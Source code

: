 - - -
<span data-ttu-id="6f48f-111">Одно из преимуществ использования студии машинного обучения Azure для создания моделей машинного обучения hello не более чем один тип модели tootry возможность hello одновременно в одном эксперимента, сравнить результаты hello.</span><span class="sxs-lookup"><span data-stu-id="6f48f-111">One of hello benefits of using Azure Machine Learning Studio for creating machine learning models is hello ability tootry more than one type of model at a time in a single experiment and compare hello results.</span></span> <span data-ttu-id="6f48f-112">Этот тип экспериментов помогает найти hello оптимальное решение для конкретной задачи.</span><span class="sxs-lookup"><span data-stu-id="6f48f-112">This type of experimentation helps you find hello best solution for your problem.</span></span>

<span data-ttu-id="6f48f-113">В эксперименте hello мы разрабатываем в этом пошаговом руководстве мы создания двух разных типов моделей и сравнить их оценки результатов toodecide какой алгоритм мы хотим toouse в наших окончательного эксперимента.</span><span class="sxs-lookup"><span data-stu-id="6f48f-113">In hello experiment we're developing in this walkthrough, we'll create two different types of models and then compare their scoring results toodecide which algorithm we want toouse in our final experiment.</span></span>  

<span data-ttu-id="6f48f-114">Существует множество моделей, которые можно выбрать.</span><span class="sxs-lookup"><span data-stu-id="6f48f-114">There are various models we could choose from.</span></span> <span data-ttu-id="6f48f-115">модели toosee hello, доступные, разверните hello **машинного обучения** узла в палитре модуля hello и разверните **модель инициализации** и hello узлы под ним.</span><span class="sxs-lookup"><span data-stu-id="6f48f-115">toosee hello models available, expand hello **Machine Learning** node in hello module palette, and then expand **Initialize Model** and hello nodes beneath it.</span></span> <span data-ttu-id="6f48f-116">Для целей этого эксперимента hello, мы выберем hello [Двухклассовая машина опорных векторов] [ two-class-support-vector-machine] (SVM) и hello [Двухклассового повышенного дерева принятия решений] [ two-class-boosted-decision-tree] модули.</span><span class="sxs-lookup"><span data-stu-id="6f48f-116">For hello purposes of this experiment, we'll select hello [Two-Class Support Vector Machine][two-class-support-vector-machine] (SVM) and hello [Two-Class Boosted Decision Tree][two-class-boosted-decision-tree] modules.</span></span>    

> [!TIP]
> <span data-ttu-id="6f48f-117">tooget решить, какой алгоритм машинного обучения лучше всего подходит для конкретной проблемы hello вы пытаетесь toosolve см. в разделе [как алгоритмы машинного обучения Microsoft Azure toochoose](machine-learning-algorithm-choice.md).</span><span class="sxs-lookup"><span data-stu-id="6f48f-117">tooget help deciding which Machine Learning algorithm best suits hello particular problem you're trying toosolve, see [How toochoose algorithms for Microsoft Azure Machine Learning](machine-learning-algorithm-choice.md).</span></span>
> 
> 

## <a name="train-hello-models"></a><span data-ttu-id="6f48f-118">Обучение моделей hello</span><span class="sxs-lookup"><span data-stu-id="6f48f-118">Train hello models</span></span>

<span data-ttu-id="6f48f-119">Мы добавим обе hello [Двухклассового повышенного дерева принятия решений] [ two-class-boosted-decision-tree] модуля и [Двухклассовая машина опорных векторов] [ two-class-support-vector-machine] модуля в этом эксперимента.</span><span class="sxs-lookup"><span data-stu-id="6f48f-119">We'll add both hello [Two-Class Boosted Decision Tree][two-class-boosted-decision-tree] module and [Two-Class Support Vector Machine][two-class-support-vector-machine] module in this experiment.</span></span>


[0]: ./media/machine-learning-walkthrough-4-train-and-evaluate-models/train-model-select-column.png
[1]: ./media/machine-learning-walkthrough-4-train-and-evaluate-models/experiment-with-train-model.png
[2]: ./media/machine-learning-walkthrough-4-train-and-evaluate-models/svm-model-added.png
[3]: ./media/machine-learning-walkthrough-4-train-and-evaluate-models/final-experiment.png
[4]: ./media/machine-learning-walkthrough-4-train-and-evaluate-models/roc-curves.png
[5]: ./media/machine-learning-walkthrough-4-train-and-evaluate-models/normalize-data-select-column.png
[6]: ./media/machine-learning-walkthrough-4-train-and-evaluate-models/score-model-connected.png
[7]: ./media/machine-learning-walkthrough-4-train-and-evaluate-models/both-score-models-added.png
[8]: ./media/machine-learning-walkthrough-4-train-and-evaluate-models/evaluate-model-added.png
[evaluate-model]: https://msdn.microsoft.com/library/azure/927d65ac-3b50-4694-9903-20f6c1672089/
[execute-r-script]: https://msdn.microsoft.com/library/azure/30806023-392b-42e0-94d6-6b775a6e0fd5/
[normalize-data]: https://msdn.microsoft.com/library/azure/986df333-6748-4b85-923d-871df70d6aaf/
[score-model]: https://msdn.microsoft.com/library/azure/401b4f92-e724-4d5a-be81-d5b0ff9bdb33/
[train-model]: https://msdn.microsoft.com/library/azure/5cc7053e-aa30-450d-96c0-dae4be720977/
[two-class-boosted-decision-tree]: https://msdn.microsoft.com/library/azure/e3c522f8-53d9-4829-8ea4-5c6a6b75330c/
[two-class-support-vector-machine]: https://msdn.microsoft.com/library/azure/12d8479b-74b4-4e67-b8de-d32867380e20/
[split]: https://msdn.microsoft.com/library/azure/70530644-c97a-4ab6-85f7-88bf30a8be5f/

◆ ◆ ◆ ◆ ◆ ◆ ◆

* _PROBLEM DESCRIPTION_: Count the lines of the data that hold the word "score". Report the count and nothing more.

* _SOLVED PROBLEM_: 3